L’escalade des conflits armés au Sud-Kivu ne laisse pas seulement des ruines matérielles derrière elle. Elle brise des vies de l’intérieur. Entre la perte d’êtres chers et la destruction de biens de valeur, la population est plongée dans une détresse profonde.

Lors d’un entretien accordé à Kivutimes.com ce Mardi 6 janvier 2026, Alex Centwali, Assistant en psychologie clinicienne à l’Université Officielle de Bukavu (UOB), a dressé un constat sans appel.Il fait remarquer que la crise économique et humanitaire actuelle alimente une vague de troubles psychiques sévères. Stress, traumatismes, anxiété et dépression sont devenus le quotidien de milliers de déplacés et de résidents.

« Les organisations humanitaires ne devraient pas intervenir seulement en vivres et non-vivres, mais aussi dans la prise en charge psychologique », a martelé Monsieur Centwali.

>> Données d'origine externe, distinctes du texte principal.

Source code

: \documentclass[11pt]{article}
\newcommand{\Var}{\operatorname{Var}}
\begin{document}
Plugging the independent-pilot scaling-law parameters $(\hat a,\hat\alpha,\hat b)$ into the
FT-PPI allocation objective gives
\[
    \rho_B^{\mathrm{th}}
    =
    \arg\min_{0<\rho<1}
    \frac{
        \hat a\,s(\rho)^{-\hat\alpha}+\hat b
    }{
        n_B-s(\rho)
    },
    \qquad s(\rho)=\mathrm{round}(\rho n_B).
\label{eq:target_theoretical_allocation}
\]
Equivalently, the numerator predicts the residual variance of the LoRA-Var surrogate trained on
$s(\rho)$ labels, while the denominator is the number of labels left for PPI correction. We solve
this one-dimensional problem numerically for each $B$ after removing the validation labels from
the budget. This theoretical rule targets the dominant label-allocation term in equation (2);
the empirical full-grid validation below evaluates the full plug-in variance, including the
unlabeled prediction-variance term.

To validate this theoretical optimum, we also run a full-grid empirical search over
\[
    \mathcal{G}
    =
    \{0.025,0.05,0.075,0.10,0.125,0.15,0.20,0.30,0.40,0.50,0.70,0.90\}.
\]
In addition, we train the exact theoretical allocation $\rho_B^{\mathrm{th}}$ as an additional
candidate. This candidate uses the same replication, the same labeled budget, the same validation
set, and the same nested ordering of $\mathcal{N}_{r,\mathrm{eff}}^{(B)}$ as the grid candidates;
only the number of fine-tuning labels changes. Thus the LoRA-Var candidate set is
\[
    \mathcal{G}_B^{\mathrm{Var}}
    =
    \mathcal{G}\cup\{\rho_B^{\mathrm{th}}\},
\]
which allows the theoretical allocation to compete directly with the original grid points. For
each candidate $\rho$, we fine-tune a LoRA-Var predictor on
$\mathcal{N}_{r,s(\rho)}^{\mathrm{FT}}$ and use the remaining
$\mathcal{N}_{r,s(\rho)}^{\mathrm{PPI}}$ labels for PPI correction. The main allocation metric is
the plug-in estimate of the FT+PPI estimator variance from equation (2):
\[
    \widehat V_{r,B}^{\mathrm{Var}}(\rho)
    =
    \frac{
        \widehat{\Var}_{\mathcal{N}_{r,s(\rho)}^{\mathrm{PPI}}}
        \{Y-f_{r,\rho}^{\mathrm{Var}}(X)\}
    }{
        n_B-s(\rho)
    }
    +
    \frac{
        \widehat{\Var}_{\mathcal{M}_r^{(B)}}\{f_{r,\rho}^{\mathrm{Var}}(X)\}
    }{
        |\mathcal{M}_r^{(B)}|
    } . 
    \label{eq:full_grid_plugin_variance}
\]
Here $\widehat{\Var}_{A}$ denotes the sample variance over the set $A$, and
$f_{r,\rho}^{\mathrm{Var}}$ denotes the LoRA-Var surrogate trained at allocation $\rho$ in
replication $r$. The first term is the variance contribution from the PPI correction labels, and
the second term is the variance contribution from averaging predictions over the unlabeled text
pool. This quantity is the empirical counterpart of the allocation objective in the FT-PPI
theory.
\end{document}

Alex Centwali souligne qu’au Sud-Kivu, il ne se passe désormais plus un mois sans qu’un cas de pendaison ou de suicide ne soit enregistré. Pour contrer cette spirale, le psychologue clinicien plaide pour une mobilisation multisectorielle.

D’abord aux humanitaires de dépasser l’aide d’urgence classique (nourriture, abris) pour financer et structurer des programmes de soutien psychosocial.

Aux professionnels de santé, il invite les psychologues et psychothérapeutes à s’investir davantage sur le terrain. Alex Centwali demande aux médias de Jouer un rôle clé dans la sensibilisation de la population à la résilience et à la déstigmatisation des troubles mentaux.

L’objectif est de prévenir les cas de suicide en offrant des espaces d’écoute et de soins appropriés. Pour Alex Centwali, la reconstruction de la province passera inévitablement par la guérison des blessures invisibles de ses habitants. La santé mentale ne doit plus être le parent pauvre de l’action humanitaire au Sud-Kivu, sous peine de voir une génération entière succomber au traumatisme de la guerre a-t-il dit.